Odyssey filed for an IPO in January but never revealed a fundraising target.
Odyssey Therapeutics has withdrawn its application to go public amid a biotech IPO market that has ground to a halt.
The immune-focused biotech did not provide specific reasons for walking back its IPO plans, revealing only in an SEC filing on Tuesday that going public “is not in the best interests of the company.”
Odyssey first filed for an IPO in January alongside fellow Massachusetts biotech Sionna Therapeutics. The latter company pushed through with its offering, landing on the Nasdaq floor with $219.2 million in February. In contrast, Odyssey at the time did not set a fundraising target.
After an initial burst of activity to start the year, IPOs have slowed down substantially. Maze Therapeutics opened the 2025 IPO class in early January, eventually raising $140 million to support the development of its oral drugs for chronic kidney disease. Since debuting on Nasdaq, however, Maze’s shares have fallen 20%.
A similar fate has awaited many of the biotechs that followed in Maze’s footsteps. Sionna, for instance, has dipped 34% since its IPO, while Aardvark Therapeutics, which filed for an IPO in February, has sunk by 12%.
One company that has notably bucked the trend, however, is Metsera, which has been a rising star in the obesity space. The biotech launched its Nasdaq bid in January with a goal to raise $289 million, ultimately collecting over $316 million in early February. A series of positive readouts has helped bolster the company’s shares.
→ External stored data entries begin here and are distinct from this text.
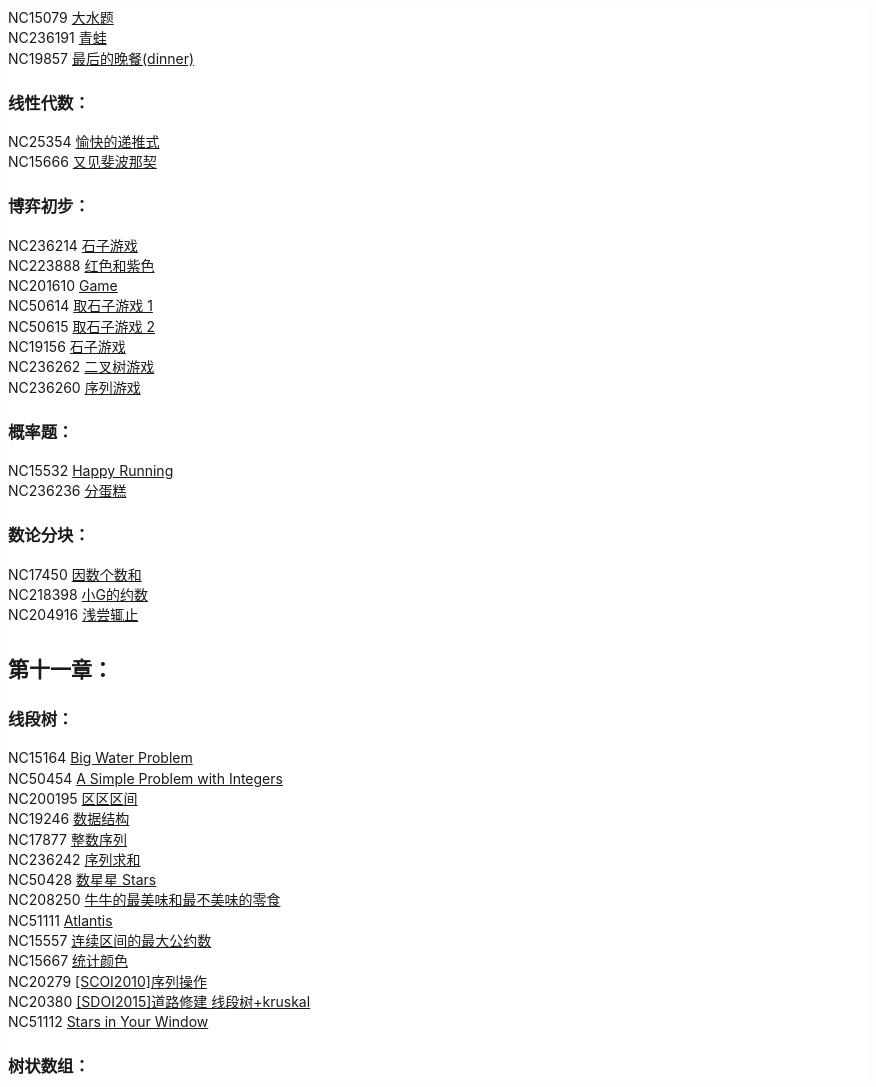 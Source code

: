 NC15079 [大水题](https://ac.nowcoder.com/acm/problem/15079)  
NC236191 [青蛙](https://ac.nowcoder.com/acm/problem/236191)  
NC19857 [最后的晚餐(dinner)](https://ac.nowcoder.com/acm/problem/19857)

### 线性代数：

NC25354 [愉快的递推式](https://ac.nowcoder.com/acm/problem/25354)  
NC15666 [又见斐波那契](https://ac.nowcoder.com/acm/problem/15666)

### 博弈初步：

NC236214 [石子游戏](https://ac.nowcoder.com/acm/problem/236214)  
NC223888 [红色和紫色](https://ac.nowcoder.com/acm/problem/223888)  
NC201610 [Game](https://ac.nowcoder.com/acm/problem/201610)  
NC50614 [取石子游戏 1](https://ac.nowcoder.com/acm/problem/50614)  
NC50615 [取石子游戏 2](https://ac.nowcoder.com/acm/problem/50615)  
NC19156 [石子游戏](https://ac.nowcoder.com/acm/problem/19156)  
NC236262 [二叉树游戏](https://ac.nowcoder.com/acm/problem/236262)  
NC236260 [序列游戏](https://ac.nowcoder.com/acm/problem/236260)

### 概率题：

NC15532 [Happy Running](https://ac.nowcoder.com/acm/problem/15532)  
NC236236 [分蛋糕](https://ac.nowcoder.com/acm/problem/236236)

### 数论分块：

NC17450 [因数个数和](https://ac.nowcoder.com/acm/problem/17450)  
NC218398 [小G的约数](https://ac.nowcoder.com/acm/problem/218398)  
NC204916 [浅尝辄止](https://ac.nowcoder.com/acm/problem/204916)

## 第十一章：

### 线段树：

NC15164 [Big Water Problem](https://ac.nowcoder.com/acm/problem/15164)  
NC50454 [A Simple Problem with Integers](https://ac.nowcoder.com/acm/problem/50454)  
NC200195 [区区区间](https://ac.nowcoder.com/acm/problem/200195)  
NC19246 [数据结构](https://ac.nowcoder.com/acm/problem/19246)  
NC17877 [整数序列](https://ac.nowcoder.com/acm/problem/17877)  
NC236242 [序列求和](https://ac.nowcoder.com/acm/problem/236242)  
NC50428 [数星星 Stars](https://ac.nowcoder.com/acm/problem/50428)  
NC208250 [牛牛的最美味和最不美味的零食](https://ac.nowcoder.com/acm/problem/208250)  
NC51111 [Atlantis](https://ac.nowcoder.com/acm/problem/51111)  
NC15557 [连续区间的最大公约数](https://ac.nowcoder.com/acm/problem/15557)  
NC15667 [统计颜色](https://ac.nowcoder.com/acm/problem/15667)  
NC20279 [[SCOI2010]序列操作](https://ac.nowcoder.com/acm/problem/20279)  
NC20380 [[SDOI2015]道路修建 线段树+kruskal](https://ac.nowcoder.com/acm/problem/20380)  
NC51112 [Stars in Your Window](https://ac.nowcoder.com/acm/problem/51112)

### 树状数组：
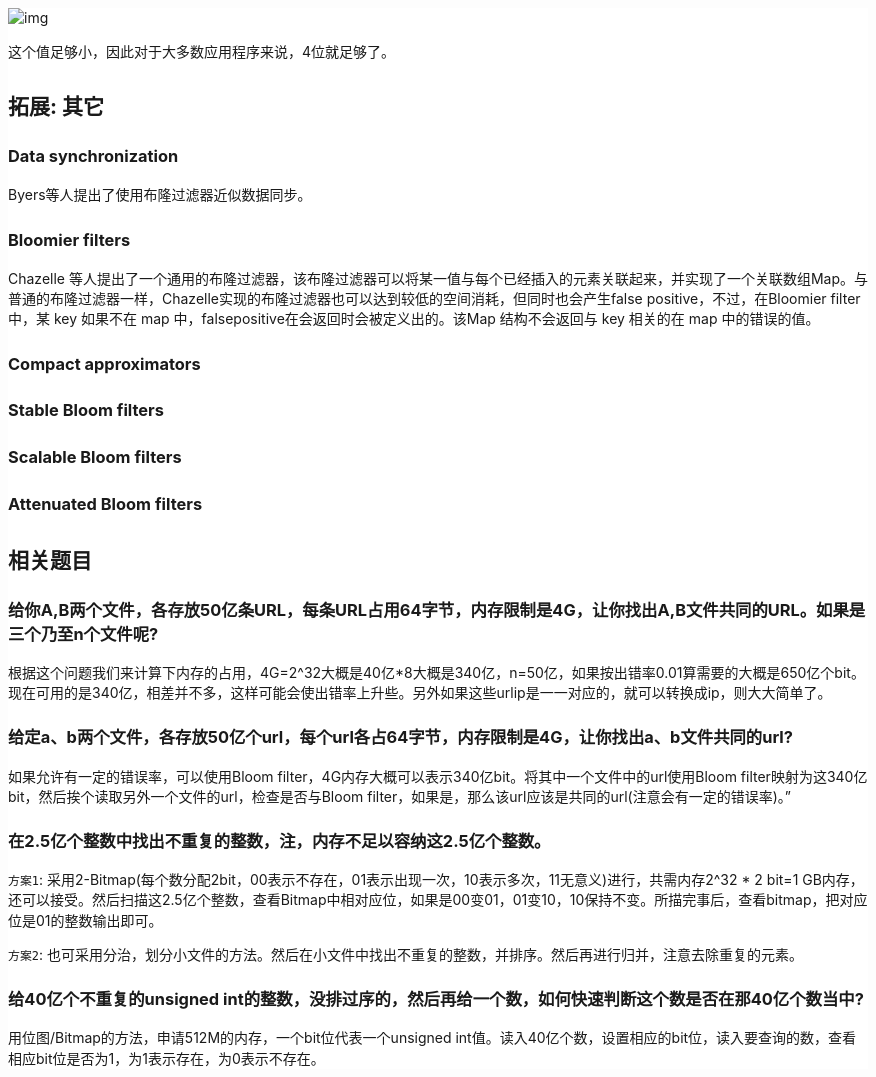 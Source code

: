 ![img](https://www.pdai.tech/images/alg/alg-dst-bloomfilter-d-6.png)

这个值足够小，因此对于大多数应用程序来说，4位就足够了。

## 拓展: 其它

### Data synchronization

Byers等人提出了使用布隆过滤器近似数据同步。

### Bloomier filters

Chazelle 等人提出了一个通用的布隆过滤器，该布隆过滤器可以将某一值与每个已经插入的元素关联起来，并实现了一个关联数组Map。与普通的布隆过滤器一样，Chazelle实现的布隆过滤器也可以达到较低的空间消耗，但同时也会产生false positive，不过，在Bloomier filter中，某 key 如果不在 map 中，falsepositive在会返回时会被定义出的。该Map 结构不会返回与 key 相关的在 map 中的错误的值。

### Compact approximators

### Stable Bloom filters

### Scalable Bloom filters

### Attenuated Bloom filters

## 相关题目

### 给你A,B两个文件，各存放50亿条URL，每条URL占用64字节，内存限制是4G，让你找出A,B文件共同的URL。如果是三个乃至n个文件呢?

根据这个问题我们来计算下内存的占用，4G=2^32大概是40亿*8大概是340亿，n=50亿，如果按出错率0.01算需要的大概是650亿个bit。现在可用的是340亿，相差并不多，这样可能会使出错率上升些。另外如果这些urlip是一一对应的，就可以转换成ip，则大大简单了。

### 给定a、b两个文件，各存放50亿个url，每个url各占64字节，内存限制是4G，让你找出a、b文件共同的url?

如果允许有一定的错误率，可以使用Bloom filter，4G内存大概可以表示340亿bit。将其中一个文件中的url使用Bloom filter映射为这340亿bit，然后挨个读取另外一个文件的url，检查是否与Bloom filter，如果是，那么该url应该是共同的url(注意会有一定的错误率)。”

### 在2.5亿个整数中找出不重复的整数，注，内存不足以容纳这2.5亿个整数。

`方案1`: 采用2-Bitmap(每个数分配2bit，00表示不存在，01表示出现一次，10表示多次，11无意义)进行，共需内存2^32 * 2 bit=1 GB内存，还可以接受。然后扫描这2.5亿个整数，查看Bitmap中相对应位，如果是00变01，01变10，10保持不变。所描完事后，查看bitmap，把对应位是01的整数输出即可。

`方案2`: 也可采用分治，划分小文件的方法。然后在小文件中找出不重复的整数，并排序。然后再进行归并，注意去除重复的元素。

### 给40亿个不重复的unsigned int的整数，没排过序的，然后再给一个数，如何快速判断这个数是否在那40亿个数当中?

用位图/Bitmap的方法，申请512M的内存，一个bit位代表一个unsigned int值。读入40亿个数，设置相应的bit位，读入要查询的数，查看相应bit位是否为1，为1表示存在，为0表示不存在。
Odyssey, meanwhile, had hoped to leverage the public markets to develop medicines to address “aberrant inflammation at its source.” The company’s lead asset is a small molecule RIPK2 scaffolding inhibitor that could disrupt the downstream activation of proinflammatory players. The candidate, dubbed OD-07656, is currently in Phase I development for ulcerative colitis and Crohn’s disease. Odyssey presented data at the American College of Gastroenterology Annual Scientific Meeting in October 2024 in support of this mechanism of action, demonstrating that blocking RIPK2 scaffolding indeed suppresses the production of inflammatory cytokines.
Aside from OD-07656, Odyssey is also working on another small molecule drug for atopic dermatitis, hidradenitis suppurativa and osteoarthritis, as well as a protein therapeutic for systemic lupus erythematosus, vitiligo and type 1 diabetes. Both assets are currently in preclinical studies.